On ne présente pas Airbus, mais il est permis de rappeler quelques ordres de grandeur : il s’agit d’un groupe international présent dans 35 pays, qui compte plus de 130 000 collaborateurs de 136 nationalités différentes. Il est présent dans trois grands domaines d’activité : l’aviation commerciale, les hélicoptères, l’aérospatial / défense. Un groupe de cette taille, présent sur des métiers aussi divers et techniques, fonctionne nécessairement avec un grand nombre de fournisseurs et partenaires. Airbus compte ainsi 800 fournisseurs externes.
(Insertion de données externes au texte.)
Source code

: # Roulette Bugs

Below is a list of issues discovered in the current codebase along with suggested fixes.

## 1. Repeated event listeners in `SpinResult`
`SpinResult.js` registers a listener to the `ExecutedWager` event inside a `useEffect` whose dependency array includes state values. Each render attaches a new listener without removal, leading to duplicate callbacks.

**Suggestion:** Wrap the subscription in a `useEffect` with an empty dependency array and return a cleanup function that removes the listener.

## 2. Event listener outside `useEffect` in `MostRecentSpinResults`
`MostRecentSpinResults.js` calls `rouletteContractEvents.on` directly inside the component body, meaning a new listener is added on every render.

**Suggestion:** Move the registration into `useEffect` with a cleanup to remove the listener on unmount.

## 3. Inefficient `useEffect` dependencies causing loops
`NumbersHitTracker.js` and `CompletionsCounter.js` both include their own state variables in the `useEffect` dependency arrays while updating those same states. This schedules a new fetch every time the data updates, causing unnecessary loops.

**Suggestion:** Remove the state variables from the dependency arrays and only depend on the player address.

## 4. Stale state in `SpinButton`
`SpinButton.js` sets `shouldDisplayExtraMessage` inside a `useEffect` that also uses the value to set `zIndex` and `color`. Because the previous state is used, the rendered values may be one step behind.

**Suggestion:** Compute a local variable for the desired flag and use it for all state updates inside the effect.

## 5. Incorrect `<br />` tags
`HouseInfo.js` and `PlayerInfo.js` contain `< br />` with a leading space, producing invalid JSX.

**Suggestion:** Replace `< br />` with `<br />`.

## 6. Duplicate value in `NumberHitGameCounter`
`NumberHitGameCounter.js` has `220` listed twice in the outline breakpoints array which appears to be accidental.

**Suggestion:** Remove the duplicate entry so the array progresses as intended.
Les enjeux « compétences » de l’entreprise étendue chez Airbus
L’historique d’Airbus avec Cornerstone remonte à novembre 2016, date à laquelle la solution LMS est déployée pour la première fois au sein du groupe. Il s’agit à l’époque d’apporter aux collaborateurs la possibilité d’accéder à l’offre d’e-learning interne. En 2017, la solution est étendue à la gestion des formations en présentiel (catalogue, inscriptions, suivi…), puis, en 2019, aux classes virtuelles. Les collaborateurs ont ainsi accès à un catalogue de 17 000 offres d’elearning, auxquelles s’ajoutent les formations en présentiel et en classes virtuelles.
Jusqu’ici, c’est presque la chronologie « classique ». L’étape suivante a consisté à ouvrir un accès au LMS aux collaborateurs de l’entreprise élargie.
« L’idée d’élargir le LMS à l’entreprise étendue répondait à 3 préoccupations », analyse Livie Candotti, Product Owner de la solution Cornerstone au sein d’Airbus. La première est « l’harmonisation : auparavant, nous utilisions beaucoup de plateformes différentes, pour les collaborateurs, les fournisseurs et les filiales ». Il s’agissait de remplacer cette diversité par un outil unique. Le 2e objectif était de mettre en place « des process robustes et une continuité de service à destination de l’entreprise étendue ». Le 3e enjeu portait plus généralement sur la digitalisation de l’entreprise : étendre le LMS permet de promouvoir la relation distancielle, à la fois RH et formation, entre l’écosystème et le groupe.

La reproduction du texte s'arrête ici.